だが関税撤廃問題以前に、世界最大の魚市場〈築地〉の売上高は年を追って減少し、10億を超す営業損失を出す通期もある。
1960年代、1000万トン以上の水揚げがあったが、いま半分以下に落ち込んだ。この正月、1億5540万円のホンマグロの破格値が話題になったが、築地はじりじりと痩せ細っている。
築地最大のマグロ仲卸〈やま幸〉山口幸隆社長の痛烈な危機感。
「昔はなんの努力もせずに、全国の魚が築地に並んだ。しかしいまは築地以外の流通が激増してます。

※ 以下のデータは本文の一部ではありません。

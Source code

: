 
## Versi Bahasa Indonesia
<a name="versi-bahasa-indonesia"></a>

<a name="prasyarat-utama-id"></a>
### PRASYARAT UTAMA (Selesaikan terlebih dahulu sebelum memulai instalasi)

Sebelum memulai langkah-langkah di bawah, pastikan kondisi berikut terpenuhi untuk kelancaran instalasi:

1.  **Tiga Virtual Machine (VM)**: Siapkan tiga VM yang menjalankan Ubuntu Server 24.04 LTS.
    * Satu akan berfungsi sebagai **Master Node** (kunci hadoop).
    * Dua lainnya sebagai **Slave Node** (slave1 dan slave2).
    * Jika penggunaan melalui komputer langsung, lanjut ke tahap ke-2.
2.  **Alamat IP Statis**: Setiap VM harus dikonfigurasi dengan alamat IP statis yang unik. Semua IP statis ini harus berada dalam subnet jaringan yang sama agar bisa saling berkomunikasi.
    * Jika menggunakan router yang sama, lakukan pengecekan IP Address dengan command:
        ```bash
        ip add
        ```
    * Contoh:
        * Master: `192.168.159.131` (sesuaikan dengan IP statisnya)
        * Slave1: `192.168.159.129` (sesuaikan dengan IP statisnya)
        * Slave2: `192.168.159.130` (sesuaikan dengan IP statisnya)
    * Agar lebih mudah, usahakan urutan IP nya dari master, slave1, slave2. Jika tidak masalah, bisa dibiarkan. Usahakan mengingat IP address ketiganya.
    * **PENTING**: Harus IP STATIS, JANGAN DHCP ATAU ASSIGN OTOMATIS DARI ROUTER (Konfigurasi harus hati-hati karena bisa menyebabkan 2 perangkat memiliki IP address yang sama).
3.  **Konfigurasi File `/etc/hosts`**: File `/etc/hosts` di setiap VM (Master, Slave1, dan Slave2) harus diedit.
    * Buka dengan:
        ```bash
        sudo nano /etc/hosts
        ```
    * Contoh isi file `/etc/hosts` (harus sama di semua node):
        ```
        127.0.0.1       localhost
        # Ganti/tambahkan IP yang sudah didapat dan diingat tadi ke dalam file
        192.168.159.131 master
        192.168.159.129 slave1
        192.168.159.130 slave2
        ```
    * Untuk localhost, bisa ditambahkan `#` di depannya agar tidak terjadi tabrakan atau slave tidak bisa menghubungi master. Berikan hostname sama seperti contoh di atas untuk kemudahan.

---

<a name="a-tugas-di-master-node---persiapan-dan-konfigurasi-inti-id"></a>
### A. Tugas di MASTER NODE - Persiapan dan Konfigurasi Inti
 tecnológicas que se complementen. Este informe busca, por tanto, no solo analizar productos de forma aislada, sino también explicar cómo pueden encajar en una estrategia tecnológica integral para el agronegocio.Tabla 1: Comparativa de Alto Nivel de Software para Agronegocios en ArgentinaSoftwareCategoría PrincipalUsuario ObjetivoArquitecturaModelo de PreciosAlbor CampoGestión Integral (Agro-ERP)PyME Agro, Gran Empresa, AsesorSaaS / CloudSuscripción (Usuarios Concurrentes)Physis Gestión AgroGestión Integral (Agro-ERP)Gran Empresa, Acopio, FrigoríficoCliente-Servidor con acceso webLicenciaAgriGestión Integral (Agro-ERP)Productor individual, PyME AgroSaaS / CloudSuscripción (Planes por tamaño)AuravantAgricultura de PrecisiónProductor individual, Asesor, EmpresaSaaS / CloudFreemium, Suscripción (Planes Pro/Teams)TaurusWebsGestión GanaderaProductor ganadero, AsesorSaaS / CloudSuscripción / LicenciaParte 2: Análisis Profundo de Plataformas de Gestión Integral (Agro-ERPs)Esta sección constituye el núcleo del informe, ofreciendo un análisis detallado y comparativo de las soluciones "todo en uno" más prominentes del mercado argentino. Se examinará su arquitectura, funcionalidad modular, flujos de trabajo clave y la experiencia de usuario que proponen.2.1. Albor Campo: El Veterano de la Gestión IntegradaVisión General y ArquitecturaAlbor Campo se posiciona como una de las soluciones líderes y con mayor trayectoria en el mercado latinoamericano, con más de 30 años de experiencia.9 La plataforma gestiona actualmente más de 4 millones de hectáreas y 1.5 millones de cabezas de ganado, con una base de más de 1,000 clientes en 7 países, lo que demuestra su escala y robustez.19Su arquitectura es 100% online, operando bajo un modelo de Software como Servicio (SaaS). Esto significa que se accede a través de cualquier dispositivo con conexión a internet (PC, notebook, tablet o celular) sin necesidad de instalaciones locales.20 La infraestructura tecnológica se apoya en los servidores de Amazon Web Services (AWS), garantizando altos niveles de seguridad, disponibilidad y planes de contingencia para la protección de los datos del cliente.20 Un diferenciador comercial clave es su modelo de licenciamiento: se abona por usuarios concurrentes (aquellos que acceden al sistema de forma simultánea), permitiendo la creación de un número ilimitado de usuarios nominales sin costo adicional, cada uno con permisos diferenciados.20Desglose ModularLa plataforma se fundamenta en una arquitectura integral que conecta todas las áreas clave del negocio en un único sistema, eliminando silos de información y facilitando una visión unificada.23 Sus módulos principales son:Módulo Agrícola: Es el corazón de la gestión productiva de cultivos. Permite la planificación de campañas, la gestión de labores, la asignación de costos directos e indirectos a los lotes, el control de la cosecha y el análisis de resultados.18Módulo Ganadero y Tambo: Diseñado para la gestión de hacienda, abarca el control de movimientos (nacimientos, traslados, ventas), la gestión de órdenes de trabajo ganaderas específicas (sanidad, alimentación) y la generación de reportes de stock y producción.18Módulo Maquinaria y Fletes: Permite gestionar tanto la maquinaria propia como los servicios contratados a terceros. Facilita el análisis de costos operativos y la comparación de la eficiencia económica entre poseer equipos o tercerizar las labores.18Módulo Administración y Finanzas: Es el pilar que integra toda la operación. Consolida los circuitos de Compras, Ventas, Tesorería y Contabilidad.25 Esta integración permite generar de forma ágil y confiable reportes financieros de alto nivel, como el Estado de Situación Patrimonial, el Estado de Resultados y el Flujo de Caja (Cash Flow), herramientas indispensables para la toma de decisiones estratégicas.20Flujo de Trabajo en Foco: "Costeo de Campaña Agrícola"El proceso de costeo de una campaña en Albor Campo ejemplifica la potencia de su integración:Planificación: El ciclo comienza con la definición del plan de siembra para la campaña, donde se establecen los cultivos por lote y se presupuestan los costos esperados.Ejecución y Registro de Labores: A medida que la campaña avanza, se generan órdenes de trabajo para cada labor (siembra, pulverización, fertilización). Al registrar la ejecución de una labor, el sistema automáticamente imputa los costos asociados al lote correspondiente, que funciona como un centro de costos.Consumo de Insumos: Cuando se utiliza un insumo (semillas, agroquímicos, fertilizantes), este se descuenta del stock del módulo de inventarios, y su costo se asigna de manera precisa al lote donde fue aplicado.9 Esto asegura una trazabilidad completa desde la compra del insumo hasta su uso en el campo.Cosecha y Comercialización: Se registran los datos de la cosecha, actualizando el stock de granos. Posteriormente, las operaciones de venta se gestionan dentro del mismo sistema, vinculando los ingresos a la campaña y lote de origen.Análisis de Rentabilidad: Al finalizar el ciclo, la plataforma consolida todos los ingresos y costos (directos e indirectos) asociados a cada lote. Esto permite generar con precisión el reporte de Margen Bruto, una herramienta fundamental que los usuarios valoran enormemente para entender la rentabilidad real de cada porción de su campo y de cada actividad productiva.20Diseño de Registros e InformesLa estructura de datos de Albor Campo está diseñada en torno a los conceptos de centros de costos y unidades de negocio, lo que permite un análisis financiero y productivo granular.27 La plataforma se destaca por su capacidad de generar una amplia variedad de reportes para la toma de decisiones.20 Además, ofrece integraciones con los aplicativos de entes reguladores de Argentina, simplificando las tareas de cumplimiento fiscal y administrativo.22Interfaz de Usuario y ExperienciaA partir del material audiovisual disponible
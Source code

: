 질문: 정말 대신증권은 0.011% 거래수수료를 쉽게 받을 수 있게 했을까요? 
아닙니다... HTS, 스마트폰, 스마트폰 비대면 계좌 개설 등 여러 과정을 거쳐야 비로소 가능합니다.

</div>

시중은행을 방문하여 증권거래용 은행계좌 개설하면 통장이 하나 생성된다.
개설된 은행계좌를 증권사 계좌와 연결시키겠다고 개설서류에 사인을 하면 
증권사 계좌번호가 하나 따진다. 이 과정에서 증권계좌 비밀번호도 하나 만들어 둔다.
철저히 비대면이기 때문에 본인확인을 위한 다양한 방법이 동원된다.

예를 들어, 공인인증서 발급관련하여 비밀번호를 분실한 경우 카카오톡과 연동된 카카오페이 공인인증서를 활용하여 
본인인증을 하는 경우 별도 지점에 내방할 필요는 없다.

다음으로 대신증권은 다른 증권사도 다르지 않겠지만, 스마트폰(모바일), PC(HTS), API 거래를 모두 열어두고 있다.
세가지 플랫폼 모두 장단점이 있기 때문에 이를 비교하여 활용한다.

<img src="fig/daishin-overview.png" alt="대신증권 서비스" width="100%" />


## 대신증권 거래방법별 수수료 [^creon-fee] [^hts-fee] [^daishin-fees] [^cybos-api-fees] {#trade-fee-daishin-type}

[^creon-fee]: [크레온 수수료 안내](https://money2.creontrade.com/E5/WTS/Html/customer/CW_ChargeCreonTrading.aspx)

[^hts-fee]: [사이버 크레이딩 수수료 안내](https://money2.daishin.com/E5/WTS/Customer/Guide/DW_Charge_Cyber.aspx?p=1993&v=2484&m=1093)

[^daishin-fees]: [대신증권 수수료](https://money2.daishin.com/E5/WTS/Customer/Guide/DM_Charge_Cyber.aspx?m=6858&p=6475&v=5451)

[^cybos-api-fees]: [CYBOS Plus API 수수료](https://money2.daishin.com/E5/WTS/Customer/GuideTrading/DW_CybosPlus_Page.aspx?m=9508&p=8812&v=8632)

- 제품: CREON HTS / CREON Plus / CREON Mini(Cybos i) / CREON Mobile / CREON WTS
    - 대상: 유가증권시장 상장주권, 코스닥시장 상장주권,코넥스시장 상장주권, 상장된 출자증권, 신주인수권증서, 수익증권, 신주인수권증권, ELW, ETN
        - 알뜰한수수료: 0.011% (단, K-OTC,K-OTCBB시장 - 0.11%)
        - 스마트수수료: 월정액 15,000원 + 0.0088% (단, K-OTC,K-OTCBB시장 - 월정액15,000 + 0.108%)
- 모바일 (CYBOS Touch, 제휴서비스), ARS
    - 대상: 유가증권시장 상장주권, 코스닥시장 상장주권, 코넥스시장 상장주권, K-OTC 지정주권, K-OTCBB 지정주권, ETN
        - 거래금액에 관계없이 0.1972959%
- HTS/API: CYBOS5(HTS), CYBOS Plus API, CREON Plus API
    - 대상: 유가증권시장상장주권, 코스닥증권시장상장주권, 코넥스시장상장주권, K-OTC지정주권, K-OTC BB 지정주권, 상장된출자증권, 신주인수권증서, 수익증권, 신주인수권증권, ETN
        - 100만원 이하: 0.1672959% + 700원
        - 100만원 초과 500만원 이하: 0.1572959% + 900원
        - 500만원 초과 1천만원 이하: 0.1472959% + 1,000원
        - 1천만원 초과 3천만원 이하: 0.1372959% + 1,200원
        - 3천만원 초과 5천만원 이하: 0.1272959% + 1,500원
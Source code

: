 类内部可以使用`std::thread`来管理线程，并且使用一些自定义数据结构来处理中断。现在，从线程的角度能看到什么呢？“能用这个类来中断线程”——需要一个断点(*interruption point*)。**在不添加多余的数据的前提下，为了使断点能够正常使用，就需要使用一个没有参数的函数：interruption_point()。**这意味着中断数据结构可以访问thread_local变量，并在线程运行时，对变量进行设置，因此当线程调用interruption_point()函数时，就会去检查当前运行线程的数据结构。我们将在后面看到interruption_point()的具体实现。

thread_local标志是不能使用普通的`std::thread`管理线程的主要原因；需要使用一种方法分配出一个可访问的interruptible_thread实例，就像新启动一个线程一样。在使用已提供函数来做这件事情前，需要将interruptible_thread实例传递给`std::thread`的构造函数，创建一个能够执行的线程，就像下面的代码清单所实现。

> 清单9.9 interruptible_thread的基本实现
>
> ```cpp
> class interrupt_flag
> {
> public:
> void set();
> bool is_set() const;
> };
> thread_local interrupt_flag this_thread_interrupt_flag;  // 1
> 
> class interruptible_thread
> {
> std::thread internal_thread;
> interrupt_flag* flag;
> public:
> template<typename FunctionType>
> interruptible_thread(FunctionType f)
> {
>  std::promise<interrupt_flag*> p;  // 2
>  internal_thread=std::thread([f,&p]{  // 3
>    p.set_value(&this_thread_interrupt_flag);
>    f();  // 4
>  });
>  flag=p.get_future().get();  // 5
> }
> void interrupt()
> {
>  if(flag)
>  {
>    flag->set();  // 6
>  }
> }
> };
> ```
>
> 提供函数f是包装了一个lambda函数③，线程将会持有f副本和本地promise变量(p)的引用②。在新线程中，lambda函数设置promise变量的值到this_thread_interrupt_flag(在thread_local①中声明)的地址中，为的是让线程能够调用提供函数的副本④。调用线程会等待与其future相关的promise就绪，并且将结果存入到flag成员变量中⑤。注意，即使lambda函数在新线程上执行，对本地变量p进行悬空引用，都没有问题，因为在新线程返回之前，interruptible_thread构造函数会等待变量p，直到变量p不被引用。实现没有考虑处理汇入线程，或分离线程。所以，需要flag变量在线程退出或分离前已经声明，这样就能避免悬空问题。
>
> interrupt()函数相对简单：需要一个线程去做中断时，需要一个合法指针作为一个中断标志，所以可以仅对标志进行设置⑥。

ところが二代目、三代目のバカセガレどもは、築地を素通りするのはけしからんと吠えてるだけで、市場分析すらしない」
やがて、築地で卸の家業を継ぐ者がいなくなる、と焦燥をあらわにする。
漁獲量の減少に関して、1億5000万円のマグロを揚げた青森・大間漁港の漁師の展望は明るいとはいえない。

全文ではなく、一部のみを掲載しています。